In the late 1950s, with the entry into service of the A-3 Skywarrior, with its 3,220 km radius of action, the launch point was moved beyond the reach of current Soviet land-based aircraft, which meant that Soviet naval strategy was forced to swing towards attacks by nuclear-powered submarines and by specialized, long-range, anti-shipping aircraft, operated by the navy. When the US naval threat changed yet again, to Polaris missiles launched from SSBNs, the increasing range of the missiles took the launch submarines further from the northern waters, but the threat from US carrier groups remained, both in the north against Soviet SSBN bastions and in the Mediterranean and Pacific against the Soviet land mass and against fleets at sea.
Thus the Soviet navy developed an ‘anti-carrier warfare’ concept, which was regularly practised in major seagoing exercises. The submarine component of this concept was the specialized cruise-missile submarine, of which there were two versions: the diesel-electric Juliett class and a succession of nuclear-propelled classes (SSGNs). (The US navy had briefly deployed such specialized missile-carrying submarines, but in the land-attack role, and the Soviet navy was the only one to develop this type of submarine for anti-ship missions.)

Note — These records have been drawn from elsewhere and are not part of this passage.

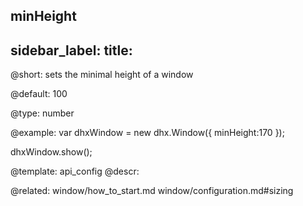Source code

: minHeight
---
sidebar_label: 
title: 
---          

@short: 
sets the minimal height of a window


@default:
100


@type: number

@example: 
var dhxWindow = new dhx.Window({
    minHeight:170
});

dhxWindow.show();


@template:	api_config
@descr: 

@related: window/how_to_start.md
window/configuration.md#sizing

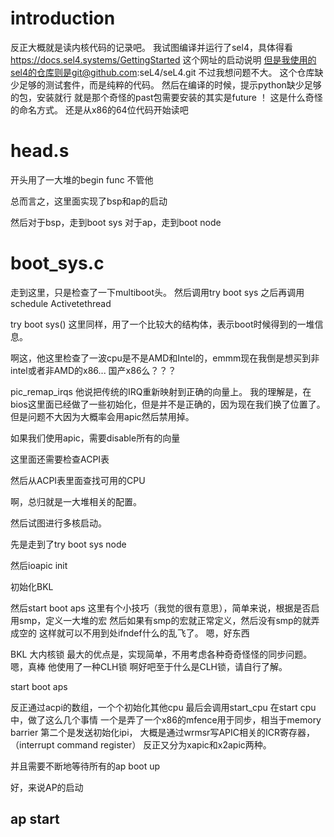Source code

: # introduction
反正大概就是读内核代码的记录吧。
我试图编译并运行了sel4，具体得看
https://docs.sel4.systems/GettingStarted
这个网址的启动说明
但是我使用的sel4的仓库则是git@github.com:seL4/seL4.git
不过我想问题不大。
这个仓库缺少足够的测试套件，而是纯粹的代码。
然后在编译的时候，提示python缺少足够的包，安装就行
就是那个奇怪的past包需要安装的其实是future
！ 这是什么奇怪的命名方式。
还是从x86的64位代码开始读吧

# head.s
开头用了一大堆的begin func
不管他

总而言之，这里面实现了bsp和ap的启动

然后对于bsp，走到boot sys
对于ap，走到boot node

# boot_sys.c
走到这里，只是检查了一下multiboot头。
然后调用try boot sys
之后再调用schedule
Activetethread

try boot sys()
这里同样，用了一个比较大的结构体，表示boot时候得到的一堆信息。

啊这，他这里检查了一波cpu是不是AMD和Intel的，emmm现在我倒是想买到非intel或者非AMD的x86...
国产x86么？？？

pic_remap_irqs
他说把传统的IRQ重新映射到正确的向量上。
我的理解是，在bios这里面已经做了一些初始化，但是并不是正确的，因为现在我们换了位置了。
但是问题不大因为大概率会用apic然后禁用掉。

如果我们使用apic，需要disable所有的向量

这里面还需要检查ACPI表

然后从ACPI表里面查找可用的CPU

啊，总归就是一大堆相关的配置。

然后试图进行多核启动。

先是走到了try boot sys node

然后ioapic init

初始化BKL

然后start boot aps
这里有个小技巧（我觉的很有意思），简单来说，根据是否启用smp，定义一大堆的宏
然后如果有smp的宏就正常定义，然后没有smp的就弄成空的
这样就可以不用到处ifndef什么的乱飞了。
嗯，好东西

BKL
大内核锁
最大的优点是，实现简单，不用考虑各种奇奇怪怪的同步问题。嗯，真棒
他使用了一种CLH锁
啊好吧至于什么是CLH锁，请自行了解。


start boot aps

反正通过acpi的数组，一个个初始化其他cpu
最后会调用start_cpu
在start cpu中，做了这么几个事情
一个是弄了一个x86的mfence用于同步，相当于memory barrier
第二个是发送初始化ipi，
大概是通过wrmsr写APIC相关的ICR寄存器，（interrupt command register）
反正又分为xapic和x2apic两种。

并且需要不断地等待所有的ap boot up

好，来说AP的启动

## ap start

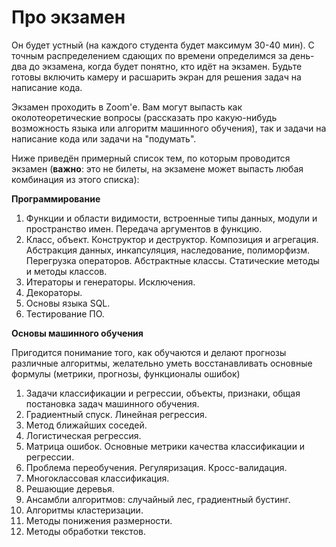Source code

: # Про экзамен

Он будет устный (на каждого студента будет максимум 30-40 мин). С точным распределением сдающих по времени определимся за день-два до экзамена, когда будет понятно, кто идёт на экзамен. Будьте готовы включить камеру и расшарить экран для решения задач на написание кода.

Экзамен проходить в Zoom'е. Вам могут выпасть как околотеоретические вопросы (рассказать про какую-нибудь возможность языка или алгоритм машинного обучения), так и задачи на написание кода или задачи на "подумать". 

Ниже приведён примерный список тем, по которым проводится экзамен (**важно**: это не билеты, на экзамене может выпасть любая комбинация из этого списка):

**Программирование**

1. Функции и области видимости, встроенные типы данных, модули и пространство имен. Передача аргументов в функцию.
2. Класс, объект. Конструктор и деструктор. Композиция и агрегация. Абстракция данных, инкапсуляция, наследование, полиморфизм. Перегрузка операторов. Абстрактные классы. Статические методы и методы классов.
3. Итераторы и генераторы. Исключения.
4. Декораторы. 
5. Основы языка SQL.
6. Тестирование ПО.


**Основы машинного обучения**

Пригодится понимание того, как обучаются и делают прогнозы различные алгоритмы, желательно уметь восстанавливать основные формулы (метрики, прогнозы, функционалы ошибок) 

1. Задачи классификации и регрессии, объекты, признаки, общая постановка задач машинного обучения.
2. Градиентный спуск. Линейная регрессия.
3. Метод ближайших соседей.
4. Логистическая регрессия.
5. Матрица ошибок. Основные метрики качества классификации и регрессии. 
6. Проблема переобучения. Регуляризация. Кросс-валидация.
7. Многоклассовая классификация. 
8. Решающие деревья.
9. Ансамбли алгоритмов: случайный лес, градиентный бустинг.
10. Алгоритмы кластеризации.
11. Методы понижения размерности.
12. Методы обработки текстов.
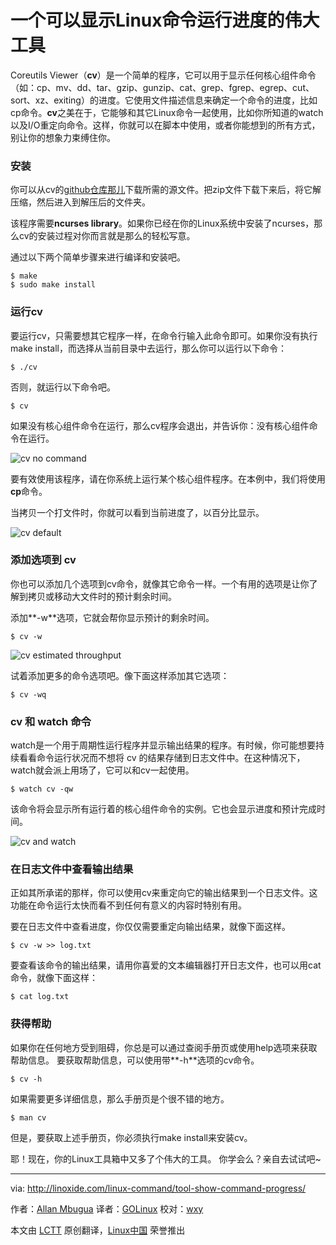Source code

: 一个可以显示Linux命令运行进度的伟大工具
================================================================================
Coreutils Viewer（**cv**）是一个简单的程序，它可以用于显示任何核心组件命令（如：cp、mv、dd、tar、gzip、gunzip、cat、grep、fgrep、egrep、cut、sort、xz、exiting）的进度。它使用文件描述信息来确定一个命令的进度，比如cp命令。**cv**之美在于，它能够和其它Linux命令一起使用，比如你所知道的watch以及I/O重定向命令。这样，你就可以在脚本中使用，或者你能想到的所有方式，别让你的想象力束缚住你。

### 安装 ###

你可以从cv的[github仓库那儿][1]下载所需的源文件。把zip文件下载下来后，将它解压缩，然后进入到解压后的文件夹。

该程序需要**ncurses library**。如果你已经在你的Linux系统中安装了ncurses，那么cv的安装过程对你而言就是那么的轻松写意。

通过以下两个简单步骤来进行编译和安装吧。

    $ make
    $ sudo make install

### 运行cv ###

要运行cv，只需要想其它程序一样，在命令行输入此命令即可。如果你没有执行make install，而选择从当前目录中去运行，那么你可以运行以下命令：

    $ ./cv

否则，就运行以下命令吧。

    $ cv

如果没有核心组件命令在运行，那么cv程序会退出，并告诉你：没有核心组件命令在运行。

![cv no command](http://blog.linoxide.com/wp-content/uploads/2014/11/cv-no-command.png)

要有效使用该程序，请在你系统上运行某个核心组件程序。在本例中，我们将使用**cp**命令。

当拷贝一个打文件时，你就可以看到当前进度了，以百分比显示。

![cv default](http://blog.linoxide.com/wp-content/uploads/2014/11/cv-default.png)

### 添加选项到 cv ###

你也可以添加几个选项到cv命令，就像其它命令一样。一个有用的选项是让你了解到拷贝或移动大文件时的预计剩余时间。

添加**-w**选项，它就会帮你显示预计的剩余时间。

    $ cv -w

![cv estimated throughput](http://blog.linoxide.com/wp-content/uploads/2014/11/cv-estimated-throughput.png)

试着添加更多的命令选项吧。像下面这样添加其它选项：

    $ cv -wq

### cv 和 watch 命令 ###

watch是一个用于周期性运行程序并显示输出结果的程序。有时候，你可能想要持续看看命令运行状况而不想将 cv 的结果存储到日志文件中。在这种情况下，watch就会派上用场了，它可以和cv一起使用。

    $ watch cv -qw

该命令将会显示所有运行着的核心组件命令的实例。它也会显示进度和预计完成时间。

![cv and watch](http://blog.linoxide.com/wp-content/uploads/2014/11/cv-and-watch-e1416519384265.png)

### 在日志文件中查看输出结果 ###

正如其所承诺的那样，你可以使用cv来重定向它的输出结果到一个日志文件。这功能在命令运行太快而看不到任何有意义的内容时特别有用。

要在日志文件中查看进度，你仅仅需要重定向输出结果，就像下面这样。

    $ cv -w >> log.txt

要查看该命令的输出结果，请用你喜爱的文本编辑器打开日志文件，也可以用cat命令，就像下面这样：

    $ cat log.txt

### 获得帮助 ###

如果你在任何地方受到阻碍，你总是可以通过查阅手册页或使用help选项来获取帮助信息。
要获取帮助信息，可以使用带**-h**选项的cv命令。

    $ cv -h

如果需要更多详细信息，那么手册页是个很不错的地方。

    $ man cv

但是，要获取上述手册页，你必须执行make install来安装cv。

耶！现在，你的Linux工具箱中又多了个伟大的工具。 你学会么？亲自去试试吧~

--------------------------------------------------------------------------------

via: http://linoxide.com/linux-command/tool-show-command-progress/

作者：[Allan Mbugua][a]
译者：[GOLinux](https://github.com/GOLinux)
校对：[wxy](https://github.com/wxy)

本文由 [LCTT](https://github.com/LCTT/TranslateProject) 原创翻译，[Linux中国](http://linux.cn/) 荣誉推出

[a]:http://linoxide.com/author/allan/
[1]:http://github.com/Xfennec/cv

The original Soviet anti-carrier weapon was the SS-N-3 missile, which entered service in 1963. It was very large, weighing 4,500 kg, carried a 350 kT nuclear warhead, and was launched in pairs from a surface warship, a surfaced submarine or a Tupolev Tu-95 Bear-B patrol aircraft. Its range was some 450 km, and it cruised at Mach 1.2 and a height of some 4,000 m. The SS-N-3 was tracked and guided by the launch vessel until the missile’s own radar acquired the target, whereupon it began a diving attack. The system
had
several inherent drawbacks. First, a submarine had to surface in order to perform three functions: deploy its radar, obtain the latest target information from a co-operating aircraft (usually a Bear-D), and, finally, launch the missiles. Second, the ship or submarine radar was unable to track more than two missiles at once, and had therefore to continue with one pair of missiles until their onboard radars had locked on to the target before the next pair of missiles could be launched. Despite these disadvantages the SS-N-3 weapon system was formidable for its time and certainly posed a substantial threat to US carrier task groups. Its effectiveness was further enhanced when some of the submarines (Echo IIs and Julietts) were fitted with the Punch Bowl satellite targeting system.

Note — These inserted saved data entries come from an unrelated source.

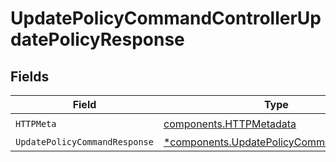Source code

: # UpdatePolicyCommandControllerUpdatePolicyResponse


## Fields

| Field                                                                                             | Type                                                                                              | Required                                                                                          | Description                                                                                       |
| ------------------------------------------------------------------------------------------------- | ------------------------------------------------------------------------------------------------- | ------------------------------------------------------------------------------------------------- | ------------------------------------------------------------------------------------------------- |
| `HTTPMeta`                                                                                        | [components.HTTPMetadata](../../models/components/httpmetadata.md)                                | :heavy_check_mark:                                                                                | N/A                                                                                               |
| `UpdatePolicyCommandResponse`                                                                     | [*components.UpdatePolicyCommandResponse](../../models/components/updatepolicycommandresponse.md) | :heavy_minus_sign:                                                                                | N/A                                                                                               |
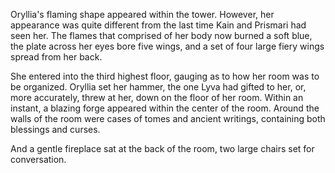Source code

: Oryllia's flaming shape appeared within the tower. However, her appearance was quite different from the last time Kain and Prismari had seen her. The flames that comprised of her body now burned a soft blue, the plate across her eyes bore five wings, and a set of four large fiery wings spread from her back.

She entered into the third highest floor, gauging as to how her room was to be organized. Oryllia set her hammer, the one Lyva had gifted to her, or, more accurately, threw at her, down on the floor of her room. Within an instant, a blazing forge appeared within the center of the room. Around the walls of the room were cases of tomes and ancient writings, containing both blessings and curses.

And a gentle fireplace sat at the back of the room, two large chairs set for conversation.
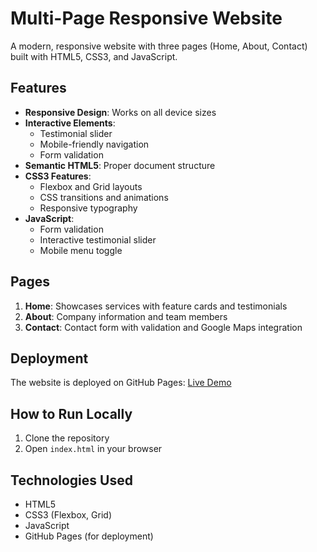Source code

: # Multi-Page Responsive Website

A modern, responsive website with three pages (Home, About, Contact) built with HTML5, CSS3, and JavaScript.

## Features

- **Responsive Design**: Works on all device sizes
- **Interactive Elements**: 
  - Testimonial slider
  - Mobile-friendly navigation
  - Form validation
- **Semantic HTML5**: Proper document structure
- **CSS3 Features**:
  - Flexbox and Grid layouts
  - CSS transitions and animations
  - Responsive typography
- **JavaScript**:
  - Form validation
  - Interactive testimonial slider
  - Mobile menu toggle

## Pages

1. **Home**: Showcases services with feature cards and testimonials
2. **About**: Company information and team members
3. **Contact**: Contact form with validation and Google Maps integration

## Deployment

The website is deployed on GitHub Pages: [Live Demo](https://[your-username].github.io/[repository-name]/)

## How to Run Locally

1. Clone the repository
2. Open `index.html` in your browser

## Technologies Used

- HTML5
- CSS3 (Flexbox, Grid)
- JavaScript
- GitHub Pages (for deployment)
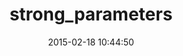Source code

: ---
layout: post
title:  "strong_parameters"
repo:   "rails/strong_parameters"
date:   2015-02-18 10:44:50
gemurl: https://github.com/rails/strong_parameters
---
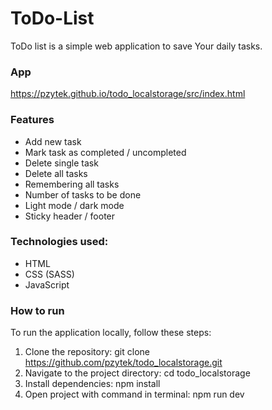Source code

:# ToDo-List

ToDo list is a simple web application to save Your daily tasks.

### App

https://pzytek.github.io/todo_localstorage/src/index.html

### Features

- Add new task
- Mark task as completed / uncompleted
- Delete single task
- Delete all tasks
- Remembering all tasks
- Number of tasks to be done
- Light mode / dark mode
- Sticky header / footer

### Technologies used:

- HTML
- CSS (SASS)
- JavaScript

### How to run

To run the application locally, follow these steps:

1. Clone the repository: git clone https://github.com/pzytek/todo_localstorage.git
2. Navigate to the project directory: cd todo_localstorage
3. Install dependencies: npm install
4. Open project with command in terminal: npm run dev

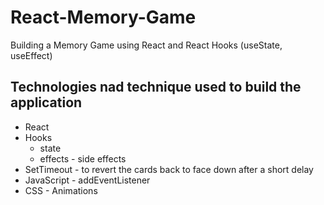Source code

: # React-Memory-Game
Building a Memory Game using React and React Hooks (useState, useEffect) 

## Technologies nad technique used to build the application 

* React 
* Hooks 
    * state 
    * effects  - side effects 
* SetTimeout - to revert the cards back to face down after a short delay 
* JavaScript - addEventListener 
* CSS - Animations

The anti-ship SS-N-3 weapons system was carried by two types of submarine: the Echo II nuclear-powered submarine (twenty-nine built) carried eight missiles, while the diesel-electric-powered Juliett (sixteen built) carried four. Both designs suffered from large, blast-deflecting cut-outs in the hull sides, which generated much noise when submerged, making them easily tracked by Western submarines.

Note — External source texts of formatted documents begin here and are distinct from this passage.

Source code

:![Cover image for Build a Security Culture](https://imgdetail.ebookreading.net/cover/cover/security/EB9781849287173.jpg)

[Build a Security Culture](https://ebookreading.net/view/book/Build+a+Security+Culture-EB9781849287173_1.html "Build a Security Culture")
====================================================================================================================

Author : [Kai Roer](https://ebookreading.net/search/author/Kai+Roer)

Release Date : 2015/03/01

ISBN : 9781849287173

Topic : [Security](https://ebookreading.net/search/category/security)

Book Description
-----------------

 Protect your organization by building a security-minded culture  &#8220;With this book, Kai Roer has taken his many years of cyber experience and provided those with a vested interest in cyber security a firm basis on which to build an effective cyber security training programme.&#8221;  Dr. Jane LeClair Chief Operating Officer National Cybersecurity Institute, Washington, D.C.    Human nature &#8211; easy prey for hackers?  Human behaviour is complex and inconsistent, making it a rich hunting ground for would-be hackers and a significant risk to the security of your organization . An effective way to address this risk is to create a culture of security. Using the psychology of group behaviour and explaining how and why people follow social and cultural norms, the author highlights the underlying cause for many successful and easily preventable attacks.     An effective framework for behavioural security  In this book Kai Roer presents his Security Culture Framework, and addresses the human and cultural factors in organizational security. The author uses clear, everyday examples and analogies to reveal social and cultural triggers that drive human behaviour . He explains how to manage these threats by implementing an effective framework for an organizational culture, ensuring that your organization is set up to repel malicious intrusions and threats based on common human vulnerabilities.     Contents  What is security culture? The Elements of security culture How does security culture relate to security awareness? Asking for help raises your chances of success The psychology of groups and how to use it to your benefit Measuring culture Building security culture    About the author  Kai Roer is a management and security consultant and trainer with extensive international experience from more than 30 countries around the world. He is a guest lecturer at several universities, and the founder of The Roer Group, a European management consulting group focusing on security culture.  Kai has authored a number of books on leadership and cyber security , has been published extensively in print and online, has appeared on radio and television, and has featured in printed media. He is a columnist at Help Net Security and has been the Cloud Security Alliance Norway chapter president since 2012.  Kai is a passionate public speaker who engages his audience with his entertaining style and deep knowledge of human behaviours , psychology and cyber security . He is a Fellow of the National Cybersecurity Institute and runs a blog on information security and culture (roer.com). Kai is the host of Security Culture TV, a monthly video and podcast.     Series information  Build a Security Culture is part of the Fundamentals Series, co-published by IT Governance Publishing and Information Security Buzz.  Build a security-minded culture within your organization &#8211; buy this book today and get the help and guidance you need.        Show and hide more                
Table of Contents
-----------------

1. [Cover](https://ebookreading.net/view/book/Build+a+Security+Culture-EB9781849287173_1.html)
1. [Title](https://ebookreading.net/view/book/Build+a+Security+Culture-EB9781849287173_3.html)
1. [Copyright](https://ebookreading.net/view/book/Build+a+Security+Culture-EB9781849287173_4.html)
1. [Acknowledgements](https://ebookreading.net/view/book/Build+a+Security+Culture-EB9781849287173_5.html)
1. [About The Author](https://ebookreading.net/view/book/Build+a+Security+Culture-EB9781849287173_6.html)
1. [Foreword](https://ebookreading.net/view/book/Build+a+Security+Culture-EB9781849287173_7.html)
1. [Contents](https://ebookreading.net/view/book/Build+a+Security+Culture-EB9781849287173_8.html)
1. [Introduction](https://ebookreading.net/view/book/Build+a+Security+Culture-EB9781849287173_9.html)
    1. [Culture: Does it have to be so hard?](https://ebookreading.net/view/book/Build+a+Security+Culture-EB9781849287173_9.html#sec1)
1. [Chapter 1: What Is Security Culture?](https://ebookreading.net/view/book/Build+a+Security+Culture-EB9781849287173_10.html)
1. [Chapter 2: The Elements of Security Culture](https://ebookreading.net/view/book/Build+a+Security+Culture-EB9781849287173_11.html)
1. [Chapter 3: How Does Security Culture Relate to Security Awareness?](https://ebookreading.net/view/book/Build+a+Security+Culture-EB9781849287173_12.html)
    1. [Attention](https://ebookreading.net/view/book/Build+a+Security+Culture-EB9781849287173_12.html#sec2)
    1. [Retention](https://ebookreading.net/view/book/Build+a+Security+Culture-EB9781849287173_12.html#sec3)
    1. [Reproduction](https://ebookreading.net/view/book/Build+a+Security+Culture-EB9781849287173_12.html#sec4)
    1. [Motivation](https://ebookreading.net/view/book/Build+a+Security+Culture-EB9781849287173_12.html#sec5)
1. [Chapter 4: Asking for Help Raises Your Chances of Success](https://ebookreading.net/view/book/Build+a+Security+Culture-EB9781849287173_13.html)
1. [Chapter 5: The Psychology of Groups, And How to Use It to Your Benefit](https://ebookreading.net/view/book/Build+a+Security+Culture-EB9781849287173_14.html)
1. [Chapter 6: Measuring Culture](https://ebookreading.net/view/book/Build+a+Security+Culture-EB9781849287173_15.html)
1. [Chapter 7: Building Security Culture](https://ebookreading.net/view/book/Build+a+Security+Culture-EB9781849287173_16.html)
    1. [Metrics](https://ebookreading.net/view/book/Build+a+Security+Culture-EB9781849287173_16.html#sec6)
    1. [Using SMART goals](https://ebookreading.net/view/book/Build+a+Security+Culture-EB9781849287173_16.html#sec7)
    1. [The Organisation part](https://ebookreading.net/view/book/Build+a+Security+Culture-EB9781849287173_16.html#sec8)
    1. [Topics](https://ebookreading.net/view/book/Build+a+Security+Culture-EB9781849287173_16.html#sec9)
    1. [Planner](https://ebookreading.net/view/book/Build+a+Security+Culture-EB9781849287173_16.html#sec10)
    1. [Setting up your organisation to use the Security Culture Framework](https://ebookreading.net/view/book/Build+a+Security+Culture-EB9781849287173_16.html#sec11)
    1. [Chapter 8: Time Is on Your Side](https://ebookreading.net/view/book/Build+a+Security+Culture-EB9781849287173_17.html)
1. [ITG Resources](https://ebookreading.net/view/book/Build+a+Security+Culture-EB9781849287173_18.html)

In the submarine-launched role, the SS-N-3 was complemented by the SS-N-7/SS-N-9, which was launched from Charlie I/II submarines. This was a short-range system with a range of some 40 km and cruised at a height of some 90 m at a speed of Mach 0.9, but it possessed a major advantage over SS-N-3 in that it was launched from a submerged submarine. These weapons compounded the problems facing a US carrier task group, since it now had to defend itself against two different missile threats.